Plaintiff's claim appears to be grounded in fraud because she alleges that her signature on the Deed of Trust was forged and improperly notarized and recorded as part of a fraudulent scheme. (Pl.'s Opp'n to Def.'s Mot. to Dismiss at 19:10-17.) Although the SAC lists the specific misrepresentations that plaintiff alleges were made on the Deeds of Trust and Corporate Assignment, she does not allege who is responsible for the scheme or the fraudulent purpose underlying these misrepresentations.
Presuming that plaintiff adequately alleged fraud and that the recorded documents' alleged deficiencies are sufficient to declare the documents void, plaintiff must also allege that she will be harmed if the documents are not cancelled. See Cal. Civ.

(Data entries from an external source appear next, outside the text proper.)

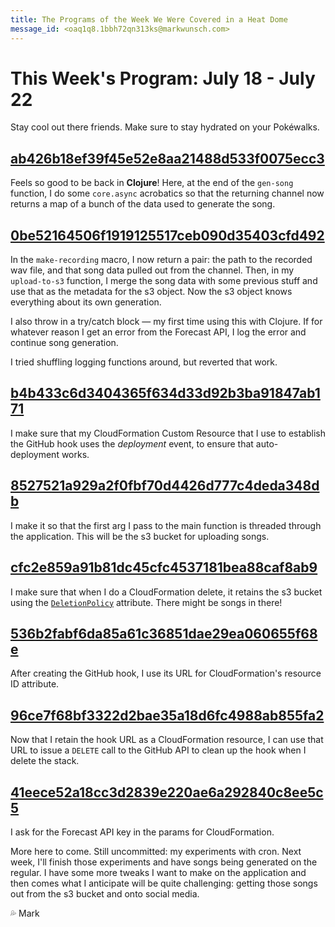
 ```yaml
---
title: The Programs of the Week We Were Covered in a Heat Dome
message_id: <oaq1q8.1bbh72qn313ks@markwunsch.com>
---
```


This Week's Program: July 18 - July 22
======================================

Stay cool out there friends. Make sure to stay hydrated on your
Pokéwalks.

## [ab426b18ef39f45e52e8aa21488d533f0075ecc3][song-data]

Feels so good to be back in **Clojure**! Here, at the end of the
`gen-song` function, I do some `core.async` acrobatics so that the
returning channel now returns a map of a bunch of the data used to
generate the song.

## [0be52164506f1919125517ceb090d35403cfd492][recording-macro-pair]

In the `make-recording` macro, I now return a pair: the path to the
recorded wav file, and that song data pulled out from the
channel. Then, in my `upload-to-s3` function, I merge the song data
with some previous stuff and use that as the metadata for the s3
object. Now the s3 object knows everything about its own generation.

I also throw in a try/catch block — my first time using this with
Clojure. If for whatever reason I get an error from the Forecast API,
I log the error and continue song generation.

I tried shuffling logging functions around, but reverted that work.

## [b4b433c6d3404365f634d33d92b3ba91847ab171][codedeploy-hook]

I make sure that my CloudFormation Custom Resource that I use to
establish the GitHub hook uses the _deployment_ event, to ensure that
auto-deployment works.

## [8527521a929a2f0fbf70d4426d777c4deda348db][main-arg]

I make it so that the first arg I pass to the main function is
threaded through the application. This will be the s3 bucket for
uploading songs.

## [cfc2e859a91b81dc45cfc4537181bea88caf8ab9][retain]

I make sure that when I do a CloudFormation delete, it retains the s3
bucket using the
[`DeletionPolicy`](http://docs.aws.amazon.com/AWSCloudFormation/latest/UserGuide/aws-attribute-deletionpolicy.html)
attribute. There might be songs in there!

## [536b2fabf6da85a61c36851dae29ea060655f68e][resource-id]

After creating the GitHub hook, I use its URL for CloudFormation's
resource ID attribute.

## [96ce7f68bf3322d2bae35a18d6fc4988ab855fa2][delete-hook]

Now that I retain the hook URL as a CloudFormation resource, I can use
that URL to issue a `DELETE` call to the GitHub API to clean up the
hook when I delete the stack.

## [41eece52a18cc3d2839e220ae6a292840c8ee5c5][forecast-param]

I ask for the Forecast API key in the params for CloudFormation.

More here to come. Still uncommitted: my experiments with cron. Next
week, I'll finish those experiments and have songs being generated on
the regular. I have some more tweaks I want to make on the application
and then comes what I anticipate will be quite challenging: getting
those songs out from the s3 bucket and onto social media.

💦 Mark

[song-data]: https://github.com/mwunsch/sonic-sketches/commit/ab426b18ef39f45e52e8aa21488d533f0075ecc3

[recording-macro-pair]: https://github.com/mwunsch/sonic-sketches/commit/0be52164506f1919125517ceb090d35403cfd492

[codedeploy-hook]: https://github.com/mwunsch/sonic-sketches/commit/b4b433c6d3404365f634d33d92b3ba91847ab171

[main-arg]: https://github.com/mwunsch/sonic-sketches/commit/8527521a929a2f0fbf70d4426d777c4deda348db

[retain]: https://github.com/mwunsch/sonic-sketches/commit/cfc2e859a91b81dc45cfc4537181bea88caf8ab9

[resource-id]: https://github.com/mwunsch/sonic-sketches/commit/536b2fabf6da85a61c36851dae29ea060655f68e

[delete-hook]: https://github.com/mwunsch/sonic-sketches/commit/96ce7f68bf3322d2bae35a18d6fc4988ab855fa2

[forecast-param]: https://github.com/mwunsch/sonic-sketches/commit/41eece52a18cc3d2839e220ae6a292840c8ee5c5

Code § 3412; Zendejas, 2010 WL 2629899, at *7. Plaintiff alleges in her SAC that she will be harmed because U.S. Bank has begun non-judicial foreclosure proceedings against her. (SAC ¶ 22.) Plaintiff suggests that such foreclosure would be inequitable because it would rely on "material mistakes." (Pl.'s Opp'n to Def.'s Mot. to Dismiss at 24:8-11.)

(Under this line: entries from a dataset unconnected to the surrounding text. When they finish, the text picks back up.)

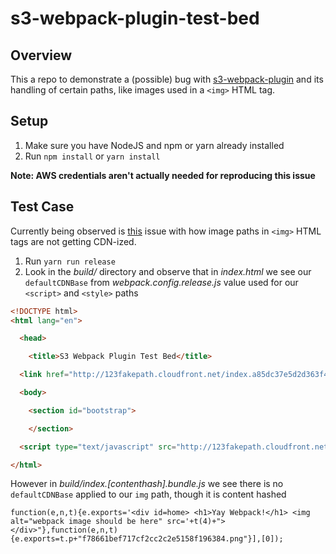 # s3-webpack-plugin-test-bed

## Overview
This a repo to demonstrate a (possible) bug with [s3-webpack-plugin]() and its handling of certain paths, like images used in a `<img>` HTML tag.

## Setup
1. Make sure you have NodeJS and npm or yarn already installed
1. Run `npm install` or `yarn install`

**Note: AWS credentials aren't actually needed for reproducing this issue**

## Test Case
Currently being observed is [this](XXX) issue with how image paths in `<img>` HTML tags are not getting CDN-ized.

1. Run `yarn run release`
1. Look in the _build/_ directory and observe that in _index.html_ we see our `defaultCDNBase` from _webpack.config.release.js_ value used for our `<script>` and `<style>` paths

```html
<!DOCTYPE html>
<html lang="en">

  <head>

    <title>S3 Webpack Plugin Test Bed</title>

  <link href="http://123fakepath.cloudfront.net/index.a85dc37e5d2d363f48cd432bc2fddd5a.css" rel="stylesheet"></head>

  <body>

    <section id="bootstrap">

    </section>

  <script type="text/javascript" src="http://123fakepath.cloudfront.net/common.a226870440a26715faee.bundle.js"></script><script type="text/javascript" src="http://123fakepath.cloudfront.net/index.3fcb33768a53684d414c.bundle.js"></script></body>

</html>
```

However in _build/index.[contenthash].bundle.js_ we see there is no `defaultCDNBase` applied to our `img` path, though it is content hashed
```
function(e,n,t){e.exports='<div id=home> <h1>Yay Webpack!</h1> <img alt="webpack image should be here" src='+t(4)+"> </div>"},function(e,n,t){e.exports=t.p+"f78661bef717cf2cc2c2e5158f196384.png"}],[0]);
```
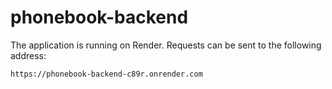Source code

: # phonebook-backend

The application is running on Render. Requests can be sent to the following address:

```
https://phonebook-backend-c89r.onrender.com
```

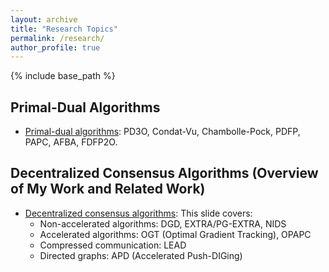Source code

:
 ```yaml
---
layout: archive
title: "Research Topics"
permalink: /research/
author_profile: true
---
```


{% include base_path %}

## Primal-Dual Algorithms
* [Primal-dual algorithms](http://mingyan08.github.io/Slides/PD3O.pdf): PD3O, Condat-Vu, Chambolle-Pock, PDFP, PAPC, AFBA, FDFP2O.

## Decentralized Consensus Algorithms (Overview of My Work and Related Work)
* [Decentralized consensus algorithms](http://mingyan08.github.io/Slides/Decentralized.pdf): This slide covers:
  * Non-accelerated algorithms: DGD, EXTRA/PG-EXTRA, NIDS
  * Accelerated algorithms: OGT (Optimal Gradient Tracking), OPAPC
  * Compressed communication: LEAD
  * Directed graphs: APD (Accelerated Push-DIGing)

Plaintiff has not alleged that the allegedly forged signature on the Deed of Trust is causally linked with the circumstances leading up to the pending foreclosure, nor has she alleged how the allegedly fraudulent Deed of Trust differs in any way from the Deed of Trust that she represents she signed in 2005. (See id. at 4:5-7.) If the terms of the Deed of Trust are identical to the provisions that plaintiff agreed to or anticipated when she signed the Promissory Note and a separate Deed of Trust in 2005, then any technical deficiencies with the recorded Deed of Trust are not causally related to the harm that plaintiff alleges. Whether a valid Deed of Trust was properly recorded or the allegedly fraudulent Deed of Trust was improperly recorded, plaintiff would be in an identical situation. Plaintiff is therefore relying on a mere technical deficiency, not a material mistake, to avoid foreclosure of her property and has failed to allege that the alleged technical deficiencies are the cause of her harm.*fn4
IV. Motion to Strike
Plaintiff filed a Motion to Strike Defendant's Reply
Brief for failure to reply in strict reply. (Docket No. 24.) Plaintiff argues that U.S. Bank misrepresented her allegations and that the scope of the reply brief exceeded the scope of her opposition.

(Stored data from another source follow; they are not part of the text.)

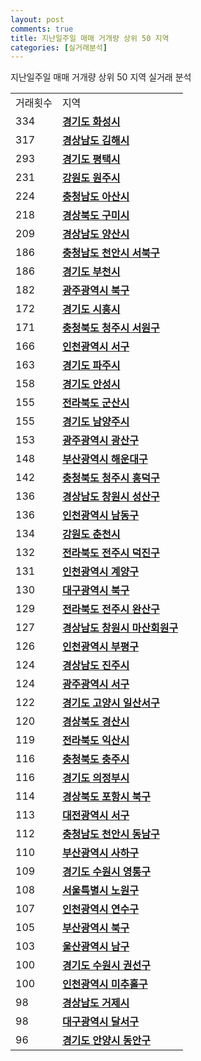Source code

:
 ```yaml
---
layout: post
comments: true
title: 지난일주일 매매 거개량 상위 50 지역
categories: [실거래분석]
---
```


지난일주일 매매 거개량 상위 50 지역 실거래 분석

<table>
  <tr>
    <td>거래횟수</td>
    <td>지역</td>
  </tr>

  <tr>
    <td>334</td>
    <td colspan="4" style="font-weight: bold;"><a href="/실거래가/2021/06/12/41590.html">경기도 화성시 </a></td>
  </tr>

  <tr>
    <td>317</td>
    <td colspan="4" style="font-weight: bold;"><a href="/실거래가/2021/06/12/48250.html">경상남도 김해시 </a></td>
  </tr>

  <tr>
    <td>293</td>
    <td colspan="4" style="font-weight: bold;"><a href="/실거래가/2021/06/12/41220.html">경기도 평택시 </a></td>
  </tr>

  <tr>
    <td>231</td>
    <td colspan="4" style="font-weight: bold;"><a href="/실거래가/2021/06/12/42130.html">강원도 원주시 </a></td>
  </tr>

  <tr>
    <td>224</td>
    <td colspan="4" style="font-weight: bold;"><a href="/실거래가/2021/06/12/44200.html">충청남도 아산시 </a></td>
  </tr>

  <tr>
    <td>218</td>
    <td colspan="4" style="font-weight: bold;"><a href="/실거래가/2021/06/12/47190.html">경상북도 구미시 </a></td>
  </tr>

  <tr>
    <td>209</td>
    <td colspan="4" style="font-weight: bold;"><a href="/실거래가/2021/06/12/48330.html">경상남도 양산시 </a></td>
  </tr>

  <tr>
    <td>186</td>
    <td colspan="4" style="font-weight: bold;"><a href="/실거래가/2021/06/12/44133.html">충청남도 천안시 서북구 </a></td>
  </tr>

  <tr>
    <td>186</td>
    <td colspan="4" style="font-weight: bold;"><a href="/실거래가/2021/06/12/41190.html">경기도 부천시 </a></td>
  </tr>

  <tr>
    <td>182</td>
    <td colspan="4" style="font-weight: bold;"><a href="/실거래가/2021/06/12/29170.html">광주광역시 북구 </a></td>
  </tr>

  <tr>
    <td>172</td>
    <td colspan="4" style="font-weight: bold;"><a href="/실거래가/2021/06/12/41390.html">경기도 시흥시 </a></td>
  </tr>

  <tr>
    <td>171</td>
    <td colspan="4" style="font-weight: bold;"><a href="/실거래가/2021/06/12/43112.html">충청북도 청주시 서원구 </a></td>
  </tr>

  <tr>
    <td>166</td>
    <td colspan="4" style="font-weight: bold;"><a href="/실거래가/2021/06/12/28260.html">인천광역시 서구 </a></td>
  </tr>

  <tr>
    <td>163</td>
    <td colspan="4" style="font-weight: bold;"><a href="/실거래가/2021/06/12/41480.html">경기도 파주시 </a></td>
  </tr>

  <tr>
    <td>158</td>
    <td colspan="4" style="font-weight: bold;"><a href="/실거래가/2021/06/12/41550.html">경기도 안성시 </a></td>
  </tr>

  <tr>
    <td>155</td>
    <td colspan="4" style="font-weight: bold;"><a href="/실거래가/2021/06/12/45130.html">전라북도 군산시 </a></td>
  </tr>

  <tr>
    <td>155</td>
    <td colspan="4" style="font-weight: bold;"><a href="/실거래가/2021/06/12/41360.html">경기도 남양주시 </a></td>
  </tr>

  <tr>
    <td>153</td>
    <td colspan="4" style="font-weight: bold;"><a href="/실거래가/2021/06/12/29200.html">광주광역시 광산구 </a></td>
  </tr>

  <tr>
    <td>148</td>
    <td colspan="4" style="font-weight: bold;"><a href="/실거래가/2021/06/12/26350.html">부산광역시 해운대구 </a></td>
  </tr>

  <tr>
    <td>142</td>
    <td colspan="4" style="font-weight: bold;"><a href="/실거래가/2021/06/12/43113.html">충청북도 청주시 흥덕구 </a></td>
  </tr>

  <tr>
    <td>136</td>
    <td colspan="4" style="font-weight: bold;"><a href="/실거래가/2021/06/12/48123.html">경상남도 창원시 성산구 </a></td>
  </tr>

  <tr>
    <td>136</td>
    <td colspan="4" style="font-weight: bold;"><a href="/실거래가/2021/06/12/28200.html">인천광역시 남동구 </a></td>
  </tr>

  <tr>
    <td>134</td>
    <td colspan="4" style="font-weight: bold;"><a href="/실거래가/2021/06/12/42110.html">강원도 춘천시 </a></td>
  </tr>

  <tr>
    <td>132</td>
    <td colspan="4" style="font-weight: bold;"><a href="/실거래가/2021/06/12/45113.html">전라북도 전주시 덕진구 </a></td>
  </tr>

  <tr>
    <td>131</td>
    <td colspan="4" style="font-weight: bold;"><a href="/실거래가/2021/06/12/28245.html">인천광역시 계양구 </a></td>
  </tr>

  <tr>
    <td>130</td>
    <td colspan="4" style="font-weight: bold;"><a href="/실거래가/2021/06/12/27230.html">대구광역시 북구 </a></td>
  </tr>

  <tr>
    <td>129</td>
    <td colspan="4" style="font-weight: bold;"><a href="/실거래가/2021/06/12/45111.html">전라북도 전주시 완산구 </a></td>
  </tr>

  <tr>
    <td>127</td>
    <td colspan="4" style="font-weight: bold;"><a href="/실거래가/2021/06/12/48127.html">경상남도 창원시 마산회원구 </a></td>
  </tr>

  <tr>
    <td>126</td>
    <td colspan="4" style="font-weight: bold;"><a href="/실거래가/2021/06/12/28237.html">인천광역시 부평구 </a></td>
  </tr>

  <tr>
    <td>124</td>
    <td colspan="4" style="font-weight: bold;"><a href="/실거래가/2021/06/12/48170.html">경상남도 진주시 </a></td>
  </tr>

  <tr>
    <td>124</td>
    <td colspan="4" style="font-weight: bold;"><a href="/실거래가/2021/06/12/29140.html">광주광역시 서구 </a></td>
  </tr>

  <tr>
    <td>122</td>
    <td colspan="4" style="font-weight: bold;"><a href="/실거래가/2021/06/12/41287.html">경기도 고양시 일산서구 </a></td>
  </tr>

  <tr>
    <td>120</td>
    <td colspan="4" style="font-weight: bold;"><a href="/실거래가/2021/06/12/47290.html">경상북도 경산시 </a></td>
  </tr>

  <tr>
    <td>119</td>
    <td colspan="4" style="font-weight: bold;"><a href="/실거래가/2021/06/12/45140.html">전라북도 익산시 </a></td>
  </tr>

  <tr>
    <td>116</td>
    <td colspan="4" style="font-weight: bold;"><a href="/실거래가/2021/06/12/43130.html">충청북도 충주시 </a></td>
  </tr>

  <tr>
    <td>116</td>
    <td colspan="4" style="font-weight: bold;"><a href="/실거래가/2021/06/12/41150.html">경기도 의정부시 </a></td>
  </tr>

  <tr>
    <td>114</td>
    <td colspan="4" style="font-weight: bold;"><a href="/실거래가/2021/06/12/47113.html">경상북도 포항시 북구 </a></td>
  </tr>

  <tr>
    <td>113</td>
    <td colspan="4" style="font-weight: bold;"><a href="/실거래가/2021/06/12/30170.html">대전광역시 서구 </a></td>
  </tr>

  <tr>
    <td>112</td>
    <td colspan="4" style="font-weight: bold;"><a href="/실거래가/2021/06/12/44131.html">충청남도 천안시 동남구 </a></td>
  </tr>

  <tr>
    <td>110</td>
    <td colspan="4" style="font-weight: bold;"><a href="/실거래가/2021/06/12/26380.html">부산광역시 사하구 </a></td>
  </tr>

  <tr>
    <td>109</td>
    <td colspan="4" style="font-weight: bold;"><a href="/실거래가/2021/06/12/41117.html">경기도 수원시 영통구 </a></td>
  </tr>

  <tr>
    <td>108</td>
    <td colspan="4" style="font-weight: bold;"><a href="/실거래가/2021/06/12/11350.html">서울특별시 노원구 </a></td>
  </tr>

  <tr>
    <td>107</td>
    <td colspan="4" style="font-weight: bold;"><a href="/실거래가/2021/06/12/28185.html">인천광역시 연수구 </a></td>
  </tr>

  <tr>
    <td>105</td>
    <td colspan="4" style="font-weight: bold;"><a href="/실거래가/2021/06/12/26320.html">부산광역시 북구 </a></td>
  </tr>

  <tr>
    <td>103</td>
    <td colspan="4" style="font-weight: bold;"><a href="/실거래가/2021/06/12/31140.html">울산광역시 남구 </a></td>
  </tr>

  <tr>
    <td>100</td>
    <td colspan="4" style="font-weight: bold;"><a href="/실거래가/2021/06/12/41113.html">경기도 수원시 권선구 </a></td>
  </tr>

  <tr>
    <td>100</td>
    <td colspan="4" style="font-weight: bold;"><a href="/실거래가/2021/06/12/28177.html">인천광역시 미추홀구 </a></td>
  </tr>

  <tr>
    <td>98</td>
    <td colspan="4" style="font-weight: bold;"><a href="/실거래가/2021/06/12/48310.html">경상남도 거제시 </a></td>
  </tr>

  <tr>
    <td>98</td>
    <td colspan="4" style="font-weight: bold;"><a href="/실거래가/2021/06/12/27290.html">대구광역시 달서구 </a></td>
  </tr>

  <tr>
    <td>96</td>
    <td colspan="4" style="font-weight: bold;"><a href="/실거래가/2021/06/12/41173.html">경기도 안양시 동안구 </a></td>
  </tr>

</table>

Although the court acknowledges that some of U.S. Bank's characterization of plaintiff's allegations may not have been entirely accurate, the scope and nature of U.S. Bank's reply brief was appropriate. Accordingly, the court will deny plaintiff's motion to strike.
IT IS THEREFORE ORDERED that defendant's motion to dismiss be, and the same hereby is, GRANTED.
IT IS FURTHER ORDERED that plaintiff's motion to strike be, and the same hereby is, DENIED.
Plaintiff has twenty days from the date of this Order to file an amended complaint, if she can do so consistent with this Order.